There's low-level parser is kind of like a tag-level lexer and emits  
a (non-well-formed) sequence of SAX-like events like startTag,  
characters, endTag and comment (in my parser* HtmlParser.java). These  
events don't go to the DOM builder / content sink directly. Instead,  
there's a filter layer that takes care of tag inference and emits a  
well-formed event stream (TagInferenceFilter.java and  
EmptyElementFilter.java in my parser). Additionally, there's a filter  
(not present in my parser, which is designed for conformance  
checking; this may need to be integrated into the tag inference  
filter) that performs the "residual style" fixups. It works like this  
(assuming that there is no need for legitimate tag inference at the  
same time):

A stack is used for keeping track of the open elements. When startTag  
is seen, the topmost element of the stack and the name of the new  
element are compared to a static table to see if the new element can  
occur as a child of the topmost element on the stack. If it can, the  
new element is pushed on the stack and echoed forward in the pipeline.

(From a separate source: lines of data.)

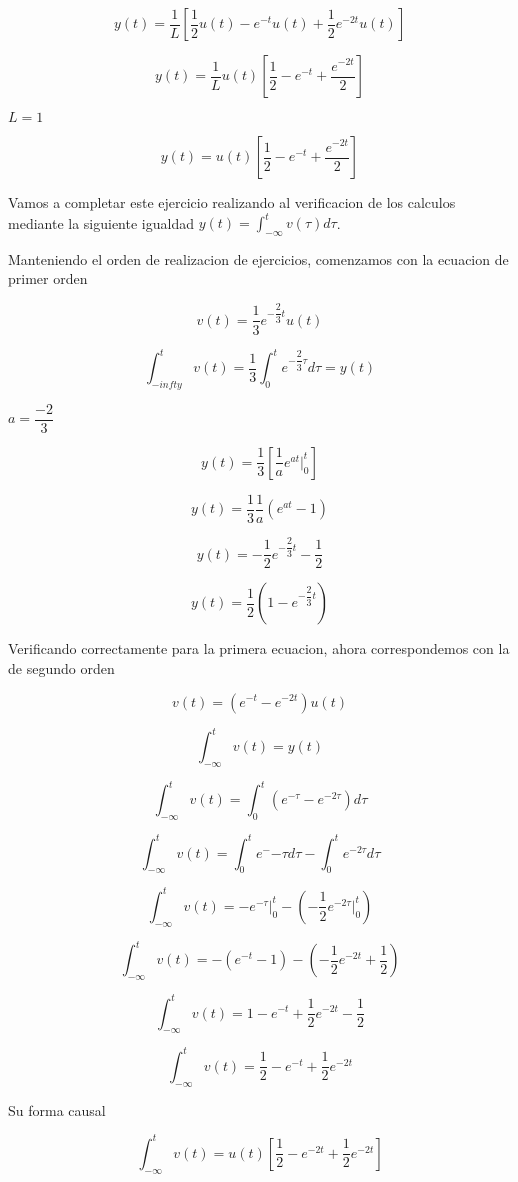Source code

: $$y(t) = \dfrac{1}{L} [\dfrac{1}{2} u(t) - e^{-t} u(t) + \dfrac{1}{2} e^{-2t} u(t)] $$

$$y(t) = \dfrac{1}{L} u(t) [\dfrac{1}{2} - e^{-t} + \dfrac{e^{-2t}}{2}]$$

$L = 1$

$$y(t) = u(t) [\dfrac{1}{2} - e^{-t} + \dfrac{e^{-2t}}{2}] $$

Vamos a completar este ejercicio realizando al verificacion de los calculos mediante la siguiente igualdad $y(t) = \int_{-\infty}^{t} v(\tau) d\tau$.

Manteniendo el orden de realizacion de ejercicios, comenzamos con la ecuacion de primer orden

$$v(t) = \dfrac{1}{3} e^{-\dfrac{2}{3}t} u(t)$$

$$\int_{-infty}^{t} v(t) = \dfrac{1}{3} \int_{0}^{t} e^{-\dfrac{2}{3}\tau} d\tau = y(t) $$

$a = \dfrac{-2}{3}$

$$y(t) = \dfrac{1}{3} [\dfrac{1}{a} e^{at} \bigg\rvert_{0}^{t}] $$

$$y(t) = \dfrac{1}{3} \dfrac{1}{a} (e^{at} - 1) $$

$$y(t) = -\dfrac{1}{2} e^{-\dfrac{2}{3}t} - \dfrac{1}{2} $$

$$y(t) = \dfrac{1}{2} (1 - e^{-\dfrac{2}{3}t}) $$ 

Verificando correctamente para la primera ecuacion, ahora correspondemos con la de segundo orden

$$v(t) = (e^{-t} - e^{-2t}) u(t) $$

$$\int_{-\infty}^{t} v(t) = y(t) $$

$$\int_{-\infty}^{t} v(t) = \int_{0}^{t} (e^{-\tau} - e^{-2\tau}) d\tau $$

$$\int_{-\infty}^{t} v(t) = \int_{0}^{t} e^-{-\tau} d\tau - \int_{0}^{t} e^{-2\tau} d\tau $$ 

$$\int_{-\infty}^{t} v(t) = -e^{-\tau}\bigg\rvert_{0}^{t} - (-\dfrac{1}{2} e^{-2\tau} \bigg\rvert_{0}^{t}) $$

$$\int_{-\infty}^{t} v(t) = -(e^{-t} - 1) - (-\dfrac{1}{2} e^{-2t} + \dfrac{1}{2}) $$

$$\int_{-\infty}^{t} v(t) = 1 - e^{-t} + \dfrac{1}{2} e^{-2t} - \dfrac{1}{2}$$

$$\int_{-\infty}^{t} v(t) = \dfrac{1}{2} - e^{-t} + \dfrac{1}{2} e^{-2t}$$

Su forma causal

$$\int_{-\infty}^{t} v(t) = u(t) [\dfrac{1}{2} - e^{-2t} + \dfrac{1}{2} e^{-2t}]$$

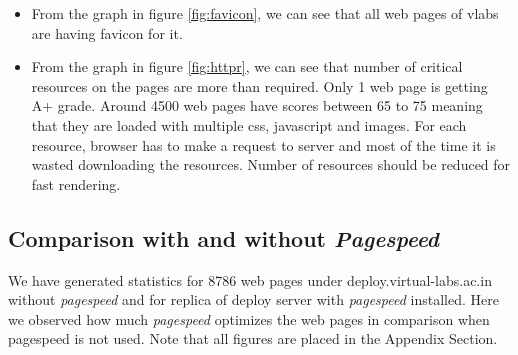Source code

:\documentclass[conference]{IEEEtran}
\begin{document}
\begin{itemize}
\item From the graph in figure \ref{fig:favicon}, we can see that all web pages of vlabs are having favicon for it.

\item From the graph in figure \ref{fig:httpr}, we can see that number of critical resources on the pages
are more than required. Only 1 web page is getting A+ grade. Around 4500 web pages
have scores between 65 to 75 meaning that they are loaded with multiple css, javascript
and images. For each resource, browser has to make a request to server and most
of the time it is wasted downloading the resources. Number of resources should be
reduced for fast rendering.
\end{itemize}

\subsection{Comparison with and without {\it Pagespeed}}\label{sec-6.2}
We have generated statistics for 8786 web pages under
deploy.virtual-labs.ac.in without {\it pagespeed} and for replica of deploy server with {\it pagespeed}
installed. Here we observed how much {\it pagespeed} optimizes the web pages in comparison
when pagespeed is not used. Note that all figures are placed in the Appendix Section.
\end{document}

If the element start was for an inline element, a second residual  
style stack is inspected. This also happens when characters are  
reported. If there are items in the residual style stack, the stack  
is popped and the popped element is echoed forward in the pipeline  
and pushed onto the open element stack. The items on the stacks  
include not only element names but attributes as well.

When the residual style stack is empty, the inline content (startTag  
of an inline element or characters) from the lower layer is echoed  
forward in the pipeline (pushing the element on the open element  
stack if it was startTag and not characters).

When an endTag is seen, if it matches the topmost item of the open  
element stack, the stack is popped end the endTag event (now actually  
an endElement event) is echoed forward in the pipeline.

If, however, the endTag and the open element stack do not match, the  
open element stack is searched until the first non-inline element. If  
a matching start for the endTag is found before or at the first non- 
inline element, the stack is popped and the popped item echoed  
forward in the pipeline and pushed onto the residual style stack  
until the matching start is found (at which point the element is  
close as above). If the matching start is not found before or at the  
first non-inline element on the stack, the endTag event is discarded.

Whenever items are pushed onto the residual style stack, it is  
considered an easy parse error.

Perhaps this model is a simple enough model to be deterministically  
specified but still good enough an approximation of Gecko's and  
WebCore's behavior. All decisions are local to the parse event being  
observed and do not involve reshuffling the parts of the DOM that  
have already been built.

* http://hsivonen.iki.fi/validator-about/htmlparser.jar (with source)

-- 
Henri Sivonen
hsivonen at iki.fi
http://hsivonen.iki.fi/
Received on Wednesday, 25 January 2006 08:21:55 UTC